[Dataset excerpts]
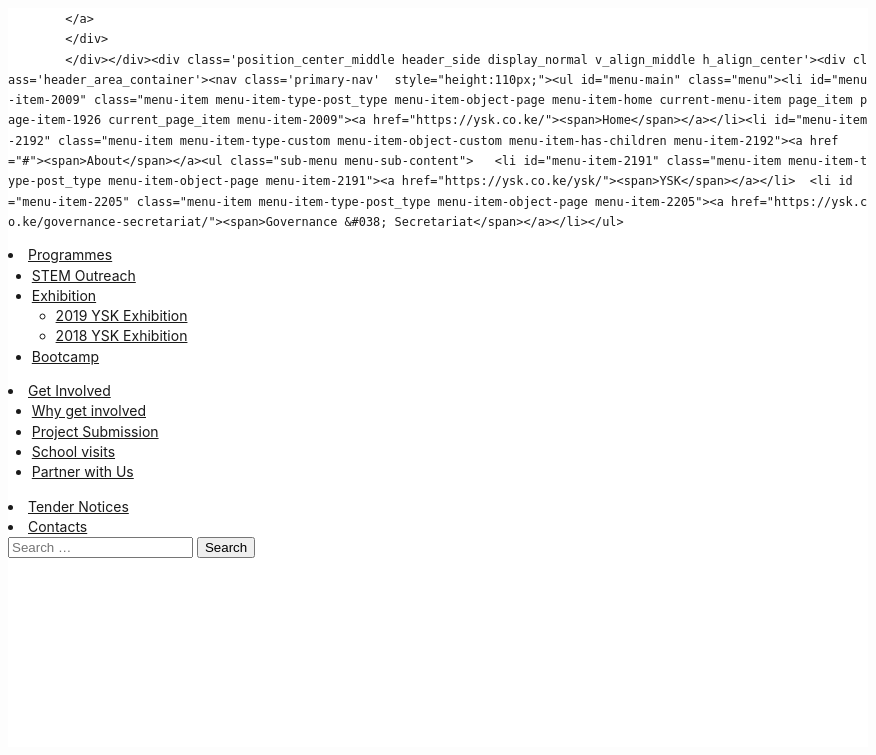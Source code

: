             </a>
            </div>
            </div></div><div class='position_center_middle header_side display_normal v_align_middle h_align_center'><div class='header_area_container'><nav class='primary-nav'  style="height:110px;"><ul id="menu-main" class="menu"><li id="menu-item-2009" class="menu-item menu-item-type-post_type menu-item-object-page menu-item-home current-menu-item page_item page-item-1926 current_page_item menu-item-2009"><a href="https://ysk.co.ke/"><span>Home</span></a></li><li id="menu-item-2192" class="menu-item menu-item-type-custom menu-item-object-custom menu-item-has-children menu-item-2192"><a href="#"><span>About</span></a><ul class="sub-menu menu-sub-content">	<li id="menu-item-2191" class="menu-item menu-item-type-post_type menu-item-object-page menu-item-2191"><a href="https://ysk.co.ke/ysk/"><span>YSK</span></a></li>	<li id="menu-item-2205" class="menu-item menu-item-type-post_type menu-item-object-page menu-item-2205"><a href="https://ysk.co.ke/governance-secretariat/"><span>Governance &#038; Secretariat</span></a></li></ul>
</li><li id="menu-item-2182" class="menu-item menu-item-type-custom menu-item-object-custom menu-item-has-children menu-item-2182"><a href="#"><span>Programmes</span></a><ul class="sub-menu menu-sub-content">	<li id="menu-item-2181" class="menu-item menu-item-type-post_type menu-item-object-page menu-item-2181"><a href="https://ysk.co.ke/stem-outreach/"><span>STEM Outreach</span></a></li>	<li id="menu-item-3299" class="menu-item menu-item-type-custom menu-item-object-custom menu-item-has-children menu-item-3299"><a href="#"><span>Exhibition</span></a>	<ul class="sub-menu menu-sub-content">		<li id="menu-item-2167" class="menu-item menu-item-type-post_type menu-item-object-page menu-item-2167"><a href="https://ysk.co.ke/national-exhibition/"><span>2019 YSK Exhibition</span></a></li>		<li id="menu-item-3298" class="menu-item menu-item-type-post_type menu-item-object-page menu-item-3298"><a href="https://ysk.co.ke/2018-ysk-exhibition/"><span>2018 YSK Exhibition</span></a></li>	</ul>
</li>	<li id="menu-item-2681" class="menu-item menu-item-type-post_type menu-item-object-page menu-item-2681"><a href="https://ysk.co.ke/bootcamp/"><span>Bootcamp</span></a></li></ul>
</li><li id="menu-item-2210" class="menu-item menu-item-type-custom menu-item-object-custom menu-item-has-children menu-item-2210"><a href="#"><span>Get Involved</span></a><ul class="sub-menu menu-sub-content">	<li id="menu-item-2209" class="menu-item menu-item-type-post_type menu-item-object-page menu-item-2209"><a href="https://ysk.co.ke/wht-get-involved/"><span>Why get involved</span></a></li>	<li id="menu-item-2207" class="menu-item menu-item-type-post_type menu-item-object-page menu-item-2207"><a href="https://ysk.co.ke/students/"><span>Project Submission</span></a></li>	<li id="menu-item-2208" class="menu-item menu-item-type-post_type menu-item-object-page menu-item-2208"><a href="https://ysk.co.ke/teachers/"><span>School visits</span></a></li>	<li id="menu-item-2667" class="menu-item menu-item-type-post_type menu-item-object-page menu-item-2667"><a href="https://ysk.co.ke/our-partners/"><span>Partner with Us</span></a></li></ul>
</li><li id="menu-item-3867" class="menu-item menu-item-type-post_type menu-item-object-page menu-item-3867"><a href="https://ysk.co.ke/tenders/"><span>Tender Notices</span></a></li><li id="menu-item-2193" class="menu-item menu-item-type-post_type menu-item-object-page menu-item-2193"><a href="https://ysk.co.ke/contacts/"><span>Contacts</span></a></li></ul></nav><div class="mobile-hamburger-toggle"><div class="hamburger-box"><div class="hamburger-inner"></div></div></div></div></div><div class='position_right_middle header_side display_normal v_align_middle h_align_right'><div class='header_area_container'><div class='header_spacing spacer_4' style='width:30px;'></div><div class="header_search search_standard" style="height:110px;"><div class="header_search-button"></div><div class="header_search-field"><form role="search" method="get" action="https://ysk.co.ke/" class="search-form">
    <input type="text" id="search-form-5f8f8a33cabf3" class="search-field" placeholder="Search &hellip;" value="" name="s" />
    <input class="search-button" type="submit" value="Search">
</form></div></div><div class='header_spacing spacer_5' style='width:40px;'></div><div class="header_button"><div class="wrapper"></div></div></div></div></div></div></div></div></div><div class='wgl-sticky-header header_sticky_shadow' style="color: #404040;" data-style="standard"><div class='container-wrapper'><div class="wgl-header-row"><div class="fullwidth-wrapper"><div class="wgl-header-row_wrapper" style="height:100px;"><div class='position_left_middle header_side display_normal v_align_middle h_align_left'><div class='header_area_container'><div class='wgl-logotype-container logo-sticky_enable logo-mobile_enable'>
            <a href='https://ysk.co.ke/'>
								<img class="logo-sticky" src="https://ysk.co.ke/wp-content/uploads/2019/09/BENA.png" alt="" style="height:65px;">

▶ [WORK INSTRUCTION] An exact copy of the lines from the one with "<a href='https://ysk.co.ke/'>" through the final line of the entries is the whole answer.

▶ [TASK ANSWER]
            <a href='https://ysk.co.ke/'>
								<img class="logo-sticky" src="https://ysk.co.ke/wp-content/uploads/2019/09/BENA.png" alt="" style="height:65px;">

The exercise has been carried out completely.